- WHAT TO PRODUCE: Reproduce each line of the entries that carries "https".

- SUPPLIED DATA:
== Segment start ==

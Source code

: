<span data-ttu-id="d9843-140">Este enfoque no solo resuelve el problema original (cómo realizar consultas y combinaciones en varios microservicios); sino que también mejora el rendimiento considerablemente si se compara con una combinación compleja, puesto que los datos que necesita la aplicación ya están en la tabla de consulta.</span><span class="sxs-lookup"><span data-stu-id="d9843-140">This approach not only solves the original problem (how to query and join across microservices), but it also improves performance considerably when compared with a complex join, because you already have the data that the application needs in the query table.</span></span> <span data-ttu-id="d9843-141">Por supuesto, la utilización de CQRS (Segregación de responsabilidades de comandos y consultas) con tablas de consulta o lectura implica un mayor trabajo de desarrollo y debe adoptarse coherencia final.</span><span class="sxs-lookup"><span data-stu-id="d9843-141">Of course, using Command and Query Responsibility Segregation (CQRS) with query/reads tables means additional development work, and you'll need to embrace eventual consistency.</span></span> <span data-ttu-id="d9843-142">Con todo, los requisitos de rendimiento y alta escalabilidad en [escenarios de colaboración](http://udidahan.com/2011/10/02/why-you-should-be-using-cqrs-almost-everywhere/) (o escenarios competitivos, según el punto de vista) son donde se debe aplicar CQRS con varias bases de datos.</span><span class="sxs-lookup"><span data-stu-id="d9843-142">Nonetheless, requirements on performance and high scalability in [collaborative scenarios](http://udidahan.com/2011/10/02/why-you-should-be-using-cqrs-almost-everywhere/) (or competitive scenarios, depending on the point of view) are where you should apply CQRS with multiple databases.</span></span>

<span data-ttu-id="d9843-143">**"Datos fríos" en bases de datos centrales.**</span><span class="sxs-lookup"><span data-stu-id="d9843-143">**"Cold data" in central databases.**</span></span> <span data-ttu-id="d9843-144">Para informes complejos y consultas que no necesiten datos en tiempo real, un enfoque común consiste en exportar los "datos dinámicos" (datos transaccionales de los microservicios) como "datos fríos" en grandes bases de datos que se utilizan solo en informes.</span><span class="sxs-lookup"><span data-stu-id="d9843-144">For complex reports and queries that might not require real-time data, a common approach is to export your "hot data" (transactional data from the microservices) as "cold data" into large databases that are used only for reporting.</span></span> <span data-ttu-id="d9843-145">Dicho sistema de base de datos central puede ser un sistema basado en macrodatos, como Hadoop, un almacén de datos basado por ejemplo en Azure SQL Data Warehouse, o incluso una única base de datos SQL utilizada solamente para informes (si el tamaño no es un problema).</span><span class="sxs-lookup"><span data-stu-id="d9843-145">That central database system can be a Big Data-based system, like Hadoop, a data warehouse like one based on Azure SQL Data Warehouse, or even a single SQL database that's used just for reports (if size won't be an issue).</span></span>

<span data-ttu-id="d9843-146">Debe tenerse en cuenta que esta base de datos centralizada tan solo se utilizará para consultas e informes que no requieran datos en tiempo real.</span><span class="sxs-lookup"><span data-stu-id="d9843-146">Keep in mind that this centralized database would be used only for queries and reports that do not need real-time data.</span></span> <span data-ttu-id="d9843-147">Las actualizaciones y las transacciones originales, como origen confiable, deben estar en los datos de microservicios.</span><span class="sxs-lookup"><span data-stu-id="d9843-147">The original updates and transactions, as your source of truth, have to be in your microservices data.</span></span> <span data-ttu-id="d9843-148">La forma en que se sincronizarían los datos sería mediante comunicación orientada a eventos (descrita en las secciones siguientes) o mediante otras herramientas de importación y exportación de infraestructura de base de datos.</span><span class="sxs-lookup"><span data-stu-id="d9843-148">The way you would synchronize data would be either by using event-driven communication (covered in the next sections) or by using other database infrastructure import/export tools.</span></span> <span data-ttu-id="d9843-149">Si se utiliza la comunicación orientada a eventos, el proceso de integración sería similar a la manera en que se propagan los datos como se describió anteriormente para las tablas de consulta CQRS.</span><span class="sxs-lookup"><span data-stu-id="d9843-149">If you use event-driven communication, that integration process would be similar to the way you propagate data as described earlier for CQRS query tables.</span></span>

== Segment end ==
== Segment start ==

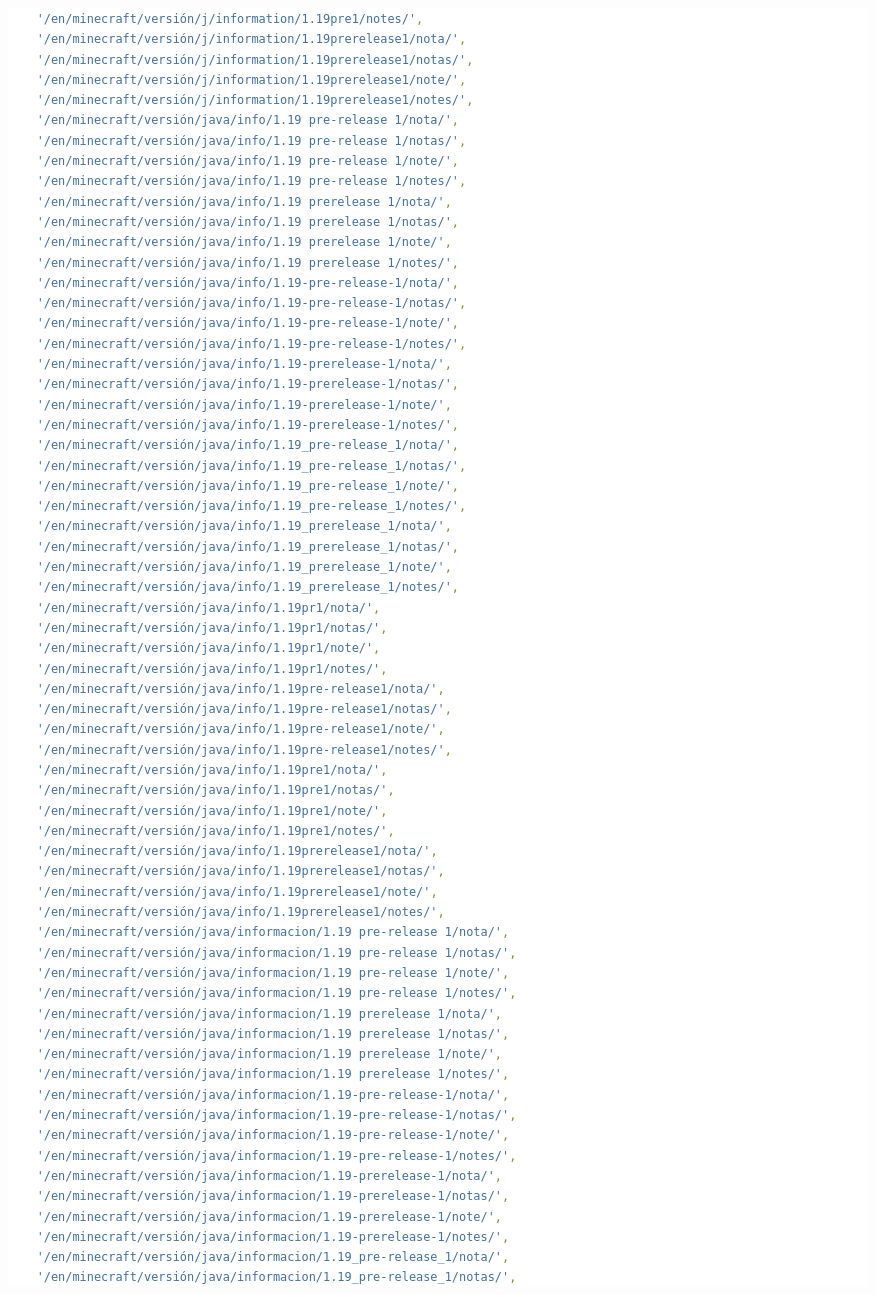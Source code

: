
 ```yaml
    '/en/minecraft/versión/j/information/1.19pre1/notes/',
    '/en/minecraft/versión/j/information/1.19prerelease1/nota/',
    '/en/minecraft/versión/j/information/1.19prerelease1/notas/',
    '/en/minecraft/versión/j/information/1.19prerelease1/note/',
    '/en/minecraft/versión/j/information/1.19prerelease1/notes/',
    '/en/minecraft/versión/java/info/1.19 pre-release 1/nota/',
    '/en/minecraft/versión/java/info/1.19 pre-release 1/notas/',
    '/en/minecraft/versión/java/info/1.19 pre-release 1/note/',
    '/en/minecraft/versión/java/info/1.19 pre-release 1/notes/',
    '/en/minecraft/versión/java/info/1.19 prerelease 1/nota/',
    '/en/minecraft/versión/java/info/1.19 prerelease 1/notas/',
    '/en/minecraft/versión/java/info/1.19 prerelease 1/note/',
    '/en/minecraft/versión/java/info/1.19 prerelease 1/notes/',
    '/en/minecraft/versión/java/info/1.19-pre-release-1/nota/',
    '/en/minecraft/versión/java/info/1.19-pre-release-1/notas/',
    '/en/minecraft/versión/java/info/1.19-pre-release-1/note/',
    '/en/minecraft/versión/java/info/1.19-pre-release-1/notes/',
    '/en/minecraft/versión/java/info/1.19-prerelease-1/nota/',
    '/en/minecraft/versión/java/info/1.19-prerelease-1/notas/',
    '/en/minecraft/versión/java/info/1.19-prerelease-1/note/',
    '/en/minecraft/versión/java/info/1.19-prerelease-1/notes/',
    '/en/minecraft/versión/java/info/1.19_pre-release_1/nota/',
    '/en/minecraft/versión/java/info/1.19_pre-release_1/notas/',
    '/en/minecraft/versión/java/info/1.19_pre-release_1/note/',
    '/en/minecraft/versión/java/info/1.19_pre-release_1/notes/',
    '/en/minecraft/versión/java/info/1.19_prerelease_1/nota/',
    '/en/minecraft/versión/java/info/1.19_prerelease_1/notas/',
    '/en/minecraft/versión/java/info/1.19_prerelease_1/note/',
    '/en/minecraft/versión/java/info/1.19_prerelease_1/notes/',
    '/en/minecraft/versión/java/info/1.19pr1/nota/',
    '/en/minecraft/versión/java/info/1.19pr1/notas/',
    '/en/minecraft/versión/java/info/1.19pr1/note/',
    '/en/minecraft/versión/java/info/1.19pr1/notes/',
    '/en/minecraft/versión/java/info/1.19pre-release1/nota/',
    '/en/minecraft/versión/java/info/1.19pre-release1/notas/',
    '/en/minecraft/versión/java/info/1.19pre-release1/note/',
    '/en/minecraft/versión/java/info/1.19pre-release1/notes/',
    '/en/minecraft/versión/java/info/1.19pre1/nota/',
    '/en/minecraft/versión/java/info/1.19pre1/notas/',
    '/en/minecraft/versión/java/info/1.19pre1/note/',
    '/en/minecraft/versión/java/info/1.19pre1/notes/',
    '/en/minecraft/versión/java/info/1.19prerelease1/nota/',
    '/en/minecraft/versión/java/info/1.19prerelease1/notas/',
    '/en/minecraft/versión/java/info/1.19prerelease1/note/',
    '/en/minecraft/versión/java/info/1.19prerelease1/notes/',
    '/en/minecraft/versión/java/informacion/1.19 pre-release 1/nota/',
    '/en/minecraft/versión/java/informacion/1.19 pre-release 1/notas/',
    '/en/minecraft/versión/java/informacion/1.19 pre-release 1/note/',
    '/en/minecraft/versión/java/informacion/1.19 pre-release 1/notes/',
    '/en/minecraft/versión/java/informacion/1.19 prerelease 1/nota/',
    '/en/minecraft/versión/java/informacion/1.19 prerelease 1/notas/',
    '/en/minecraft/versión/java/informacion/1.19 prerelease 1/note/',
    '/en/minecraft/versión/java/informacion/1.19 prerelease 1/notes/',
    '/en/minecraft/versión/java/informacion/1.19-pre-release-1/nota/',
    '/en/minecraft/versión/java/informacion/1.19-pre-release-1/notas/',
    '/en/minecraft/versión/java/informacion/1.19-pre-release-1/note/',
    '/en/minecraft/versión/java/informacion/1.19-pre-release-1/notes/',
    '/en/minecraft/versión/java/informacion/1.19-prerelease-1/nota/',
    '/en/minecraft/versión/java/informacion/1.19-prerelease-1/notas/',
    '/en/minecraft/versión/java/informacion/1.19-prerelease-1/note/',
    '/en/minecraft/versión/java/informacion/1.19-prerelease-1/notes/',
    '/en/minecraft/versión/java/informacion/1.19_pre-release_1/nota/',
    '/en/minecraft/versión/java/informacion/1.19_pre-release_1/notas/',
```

== Segment end ==
== Segment start ==

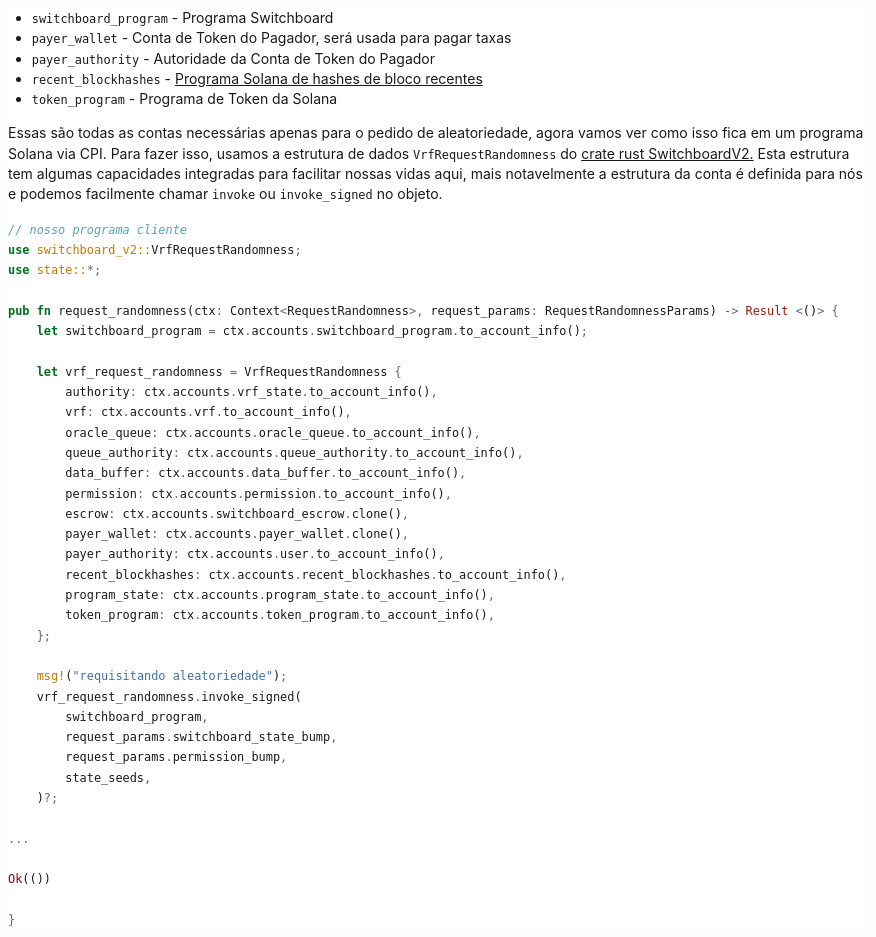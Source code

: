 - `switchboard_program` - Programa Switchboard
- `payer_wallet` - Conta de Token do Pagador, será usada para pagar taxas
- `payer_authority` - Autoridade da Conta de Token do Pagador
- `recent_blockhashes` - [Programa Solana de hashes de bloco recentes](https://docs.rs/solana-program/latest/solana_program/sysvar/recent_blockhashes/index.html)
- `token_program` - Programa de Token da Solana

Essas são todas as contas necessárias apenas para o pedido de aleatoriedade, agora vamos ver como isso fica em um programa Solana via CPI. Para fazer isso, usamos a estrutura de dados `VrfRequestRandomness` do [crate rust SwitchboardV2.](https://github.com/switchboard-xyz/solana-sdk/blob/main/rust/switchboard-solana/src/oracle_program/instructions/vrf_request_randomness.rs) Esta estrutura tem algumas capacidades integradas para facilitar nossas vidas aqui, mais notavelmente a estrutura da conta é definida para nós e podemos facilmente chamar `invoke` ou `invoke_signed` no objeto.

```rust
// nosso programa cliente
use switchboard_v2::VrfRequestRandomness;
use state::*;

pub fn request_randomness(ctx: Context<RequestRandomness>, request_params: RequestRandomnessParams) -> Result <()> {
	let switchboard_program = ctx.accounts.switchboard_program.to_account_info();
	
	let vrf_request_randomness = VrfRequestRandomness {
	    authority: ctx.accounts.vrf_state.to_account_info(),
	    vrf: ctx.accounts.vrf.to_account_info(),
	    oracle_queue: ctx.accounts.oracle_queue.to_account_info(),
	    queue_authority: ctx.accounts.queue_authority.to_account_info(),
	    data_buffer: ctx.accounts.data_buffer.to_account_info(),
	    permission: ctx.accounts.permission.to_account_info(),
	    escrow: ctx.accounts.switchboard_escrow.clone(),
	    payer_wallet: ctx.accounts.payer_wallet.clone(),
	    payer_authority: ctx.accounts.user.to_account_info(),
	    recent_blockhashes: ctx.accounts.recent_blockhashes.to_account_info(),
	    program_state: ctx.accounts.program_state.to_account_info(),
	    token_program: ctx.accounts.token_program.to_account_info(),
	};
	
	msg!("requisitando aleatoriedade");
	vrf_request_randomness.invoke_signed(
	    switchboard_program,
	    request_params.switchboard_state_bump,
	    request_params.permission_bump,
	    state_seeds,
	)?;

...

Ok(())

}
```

== Segment end ==

- RESPONSE BELOW:
- `recent_blockhashes` - [Programa Solana de hashes de bloco recentes](https://docs.rs/solana-program/latest/solana_program/sysvar/recent_blockhashes/index.html)
Essas são todas as contas necessárias apenas para o pedido de aleatoriedade, agora vamos ver como isso fica em um programa Solana via CPI. Para fazer isso, usamos a estrutura de dados `VrfRequestRandomness` do [crate rust SwitchboardV2.](https://github.com/switchboard-xyz/solana-sdk/blob/main/rust/switchboard-solana/src/oracle_program/instructions/vrf_request_randomness.rs) Esta estrutura tem algumas capacidades integradas para facilitar nossas vidas aqui, mais notavelmente a estrutura da conta é definida para nós e podemos facilmente chamar `invoke` ou `invoke_signed` no objeto.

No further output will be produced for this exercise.